- Work instruction
Please copy each line below that contains the string "store".

- Exercise materials
Segment Open
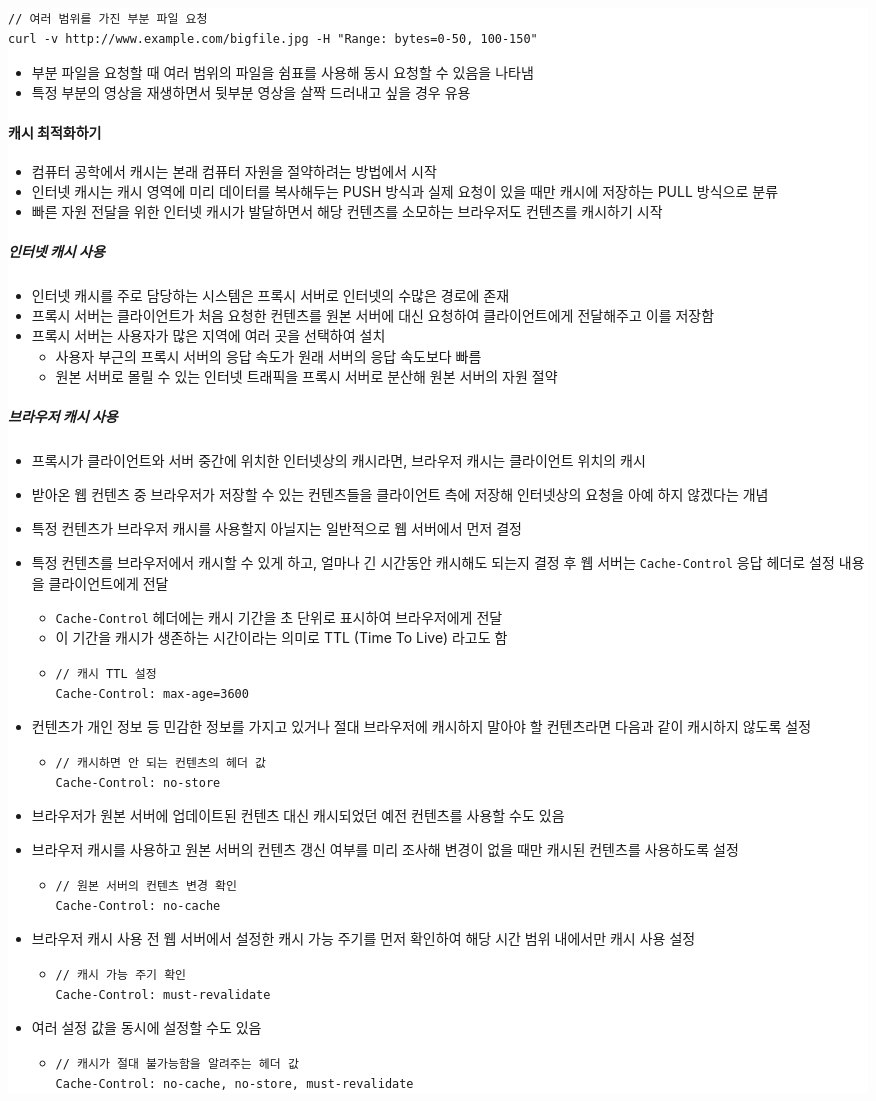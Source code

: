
 ```
// 여러 범위를 가진 부분 파일 요청
curl -v http://www.example.com/bigfile.jpg -H "Range: bytes=0-50, 100-150"
```
* 부분 파일을 요청할 때 여러 범위의 파일을 쉼표를 사용해 동시 요청할 수 있음을 나타냄
* 특정 부분의 영상을 재생하면서 뒷부분 영상을 살짝 드러내고 싶을 경우 유용

#### 캐시 최적화하기
* 컴퓨터 공학에서 캐시는 본래 컴퓨터 자원을 절약하려는 방법에서 시작
* 인터넷 캐시는 캐시 영역에 미리 데이터를 복사해두는 PUSH 방식과 실제 요청이 있을 때만 캐시에 저장하는 PULL 방식으로 분류
* 빠른 자원 전달을 위한 인터넷 캐시가 발달하면서 해당 컨텐츠를 소모하는 브라우저도 컨텐츠를 캐시하기 시작

##### 인터넷 캐시 사용
* 인터넷 캐시를 주로 담당하는 시스템은 프록시 서버로 인터넷의 수많은 경로에 존재
* 프록시 서버는 클라이언트가 처음 요청한 컨텐츠를 원본 서버에 대신 요청하여 클라이언트에게 전달해주고 이를 저장함
* 프록시 서버는 사용자가 많은 지역에 여러 곳을 선택하여 설치
  * 사용자 부근의 프록시 서버의 응답 속도가 원래 서버의 응답 속도보다 빠름
  * 원본 서버로 몰릴 수 있는 인터넷 트래픽을 프록시 서버로 분산해 원본 서버의 자원 절약

##### 브라우저 캐시 사용
* 프록시가 클라이언트와 서버 중간에 위치한 인터넷상의 캐시라면, 브라우저 캐시는 클라이언트 위치의 캐시
* 받아온 웹 컨텐츠 중 브라우저가 저장할 수 있는 컨텐츠들을 클라이언트 측에 저장해 인터넷상의 요청을 아예 하지 않겠다는 개념
* 특정 컨텐츠가 브라우저 캐시를 사용할지 아닐지는 일반적으로 웹 서버에서 먼저 결정
* 특정 컨텐츠를 브라우저에서 캐시할 수 있게 하고, 얼마나 긴 시간동안 캐시해도 되는지 결정 후 웹 서버는 `Cache-Control` 응답 헤더로 설정 내용을 클라이언트에게 전달
  * `Cache-Control` 헤더에는 캐시 기간을 초 단위로 표시하여 브라우저에게 전달
  * 이 기간을 캐시가 생존하는 시간이라는 의미로 TTL (Time To Live) 라고도 함
  * ```
    // 캐시 TTL 설정
    Cache-Control: max-age=3600
    ```

* 컨텐츠가 개인 정보 등 민감한 정보를 가지고 있거나 절대 브라우저에 캐시하지 말아야 할 컨텐츠라면 다음과 같이 캐시하지 않도록 설정
  * ```
    // 캐시하면 안 되는 컨텐츠의 헤더 값
    Cache-Control: no-store
    ```

* 브라우저가 원본 서버에 업데이트된 컨텐츠 대신 캐시되었던 예전 컨텐츠를 사용할 수도 있음
* 브라우저 캐시를 사용하고 원본 서버의 컨텐츠 갱신 여부를 미리 조사해 변경이 없을 때만 캐시된 컨텐츠를 사용하도록 설정
  * ```
    // 원본 서버의 컨텐츠 변경 확인
    Cache-Control: no-cache
    ```

* 브라우저 캐시 사용 전 웹 서버에서 설정한 캐시 가능 주기를 먼저 확인하여 해당 시간 범위 내에서만 캐시 사용 설정
  * ```
    // 캐시 가능 주기 확인
    Cache-Control: must-revalidate
    ```

* 여러 설정 값을 동시에 설정할 수도 있음
  * ```
    // 캐시가 절대 불가능함을 알려주는 헤더 값
    Cache-Control: no-cache, no-store, must-revalidate
    ```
Segment Closed
- The completed task
    Cache-Control: no-store
    Cache-Control: no-cache, no-store, must-revalidate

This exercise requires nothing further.